Input material.
● ● ● ● ●
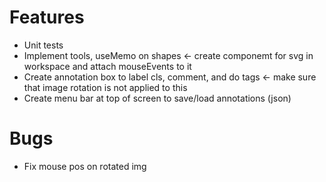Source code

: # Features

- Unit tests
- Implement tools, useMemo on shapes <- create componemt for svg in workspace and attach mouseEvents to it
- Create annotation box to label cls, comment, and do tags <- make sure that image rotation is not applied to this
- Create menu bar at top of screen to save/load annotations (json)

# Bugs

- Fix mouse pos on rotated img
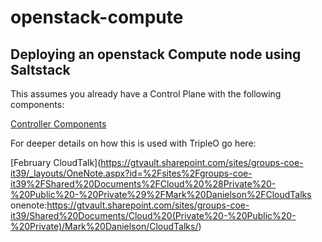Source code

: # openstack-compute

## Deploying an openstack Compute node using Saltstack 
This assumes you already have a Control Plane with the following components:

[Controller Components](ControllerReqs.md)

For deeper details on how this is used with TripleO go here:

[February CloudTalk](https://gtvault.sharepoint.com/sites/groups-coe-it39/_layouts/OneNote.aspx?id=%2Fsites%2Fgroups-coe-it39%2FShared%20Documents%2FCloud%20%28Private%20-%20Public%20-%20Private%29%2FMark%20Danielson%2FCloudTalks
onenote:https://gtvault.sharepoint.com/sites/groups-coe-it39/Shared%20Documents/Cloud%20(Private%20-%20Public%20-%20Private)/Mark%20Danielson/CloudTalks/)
● ● ● ● ●
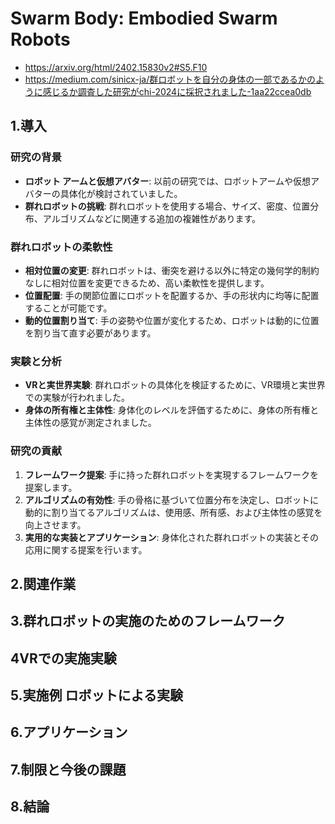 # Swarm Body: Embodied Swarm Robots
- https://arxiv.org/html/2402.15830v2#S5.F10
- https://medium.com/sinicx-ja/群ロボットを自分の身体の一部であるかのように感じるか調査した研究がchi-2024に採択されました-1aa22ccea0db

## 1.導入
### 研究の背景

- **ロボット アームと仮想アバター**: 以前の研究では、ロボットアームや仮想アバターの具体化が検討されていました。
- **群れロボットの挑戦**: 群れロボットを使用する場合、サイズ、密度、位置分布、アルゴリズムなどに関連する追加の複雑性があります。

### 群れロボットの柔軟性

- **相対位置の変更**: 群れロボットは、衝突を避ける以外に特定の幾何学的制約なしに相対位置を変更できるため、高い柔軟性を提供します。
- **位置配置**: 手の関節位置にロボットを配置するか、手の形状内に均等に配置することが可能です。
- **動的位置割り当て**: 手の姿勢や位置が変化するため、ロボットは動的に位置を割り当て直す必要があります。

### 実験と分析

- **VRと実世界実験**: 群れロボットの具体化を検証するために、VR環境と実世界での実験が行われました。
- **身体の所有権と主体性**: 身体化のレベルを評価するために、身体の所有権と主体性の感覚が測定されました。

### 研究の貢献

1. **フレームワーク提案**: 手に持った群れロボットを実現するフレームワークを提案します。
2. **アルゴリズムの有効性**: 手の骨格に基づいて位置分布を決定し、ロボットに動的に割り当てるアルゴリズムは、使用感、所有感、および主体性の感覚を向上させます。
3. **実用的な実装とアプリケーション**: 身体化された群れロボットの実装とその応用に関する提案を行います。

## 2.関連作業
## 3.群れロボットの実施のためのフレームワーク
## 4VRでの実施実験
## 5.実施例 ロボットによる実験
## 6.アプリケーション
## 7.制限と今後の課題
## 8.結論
● ● ● ● ●
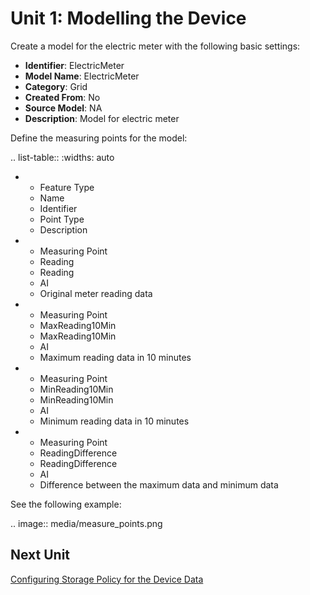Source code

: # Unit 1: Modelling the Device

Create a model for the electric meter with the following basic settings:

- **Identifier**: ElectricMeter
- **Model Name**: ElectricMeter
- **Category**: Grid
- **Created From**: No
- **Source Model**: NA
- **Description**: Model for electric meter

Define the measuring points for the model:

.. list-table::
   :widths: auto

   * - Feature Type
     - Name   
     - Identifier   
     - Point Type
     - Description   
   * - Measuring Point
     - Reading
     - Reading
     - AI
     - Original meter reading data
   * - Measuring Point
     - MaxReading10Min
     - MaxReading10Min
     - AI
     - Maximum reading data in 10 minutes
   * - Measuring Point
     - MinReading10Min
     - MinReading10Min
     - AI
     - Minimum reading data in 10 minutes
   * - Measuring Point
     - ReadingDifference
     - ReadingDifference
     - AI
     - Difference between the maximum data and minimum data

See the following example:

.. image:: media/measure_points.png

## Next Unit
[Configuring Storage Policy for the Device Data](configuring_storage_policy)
● ● ● ● ●
Assignment.
Output the material above exactly, but only from the line that carries "- **Model Name**: ElectricMeter" through the line that carries "- Maximum reading data in 10 minutes".

Answer to the problem.
- **Model Name**: ElectricMeter
- **Category**: Grid
- **Created From**: No
- **Source Model**: NA
- **Description**: Model for electric meter

Define the measuring points for the model:

.. list-table::
   :widths: auto

   * - Feature Type
     - Name   
     - Identifier   
     - Point Type
     - Description   
   * - Measuring Point
     - Reading
     - Reading
     - AI
     - Original meter reading data
   * - Measuring Point
     - MaxReading10Min
     - MaxReading10Min
     - AI
     - Maximum reading data in 10 minutes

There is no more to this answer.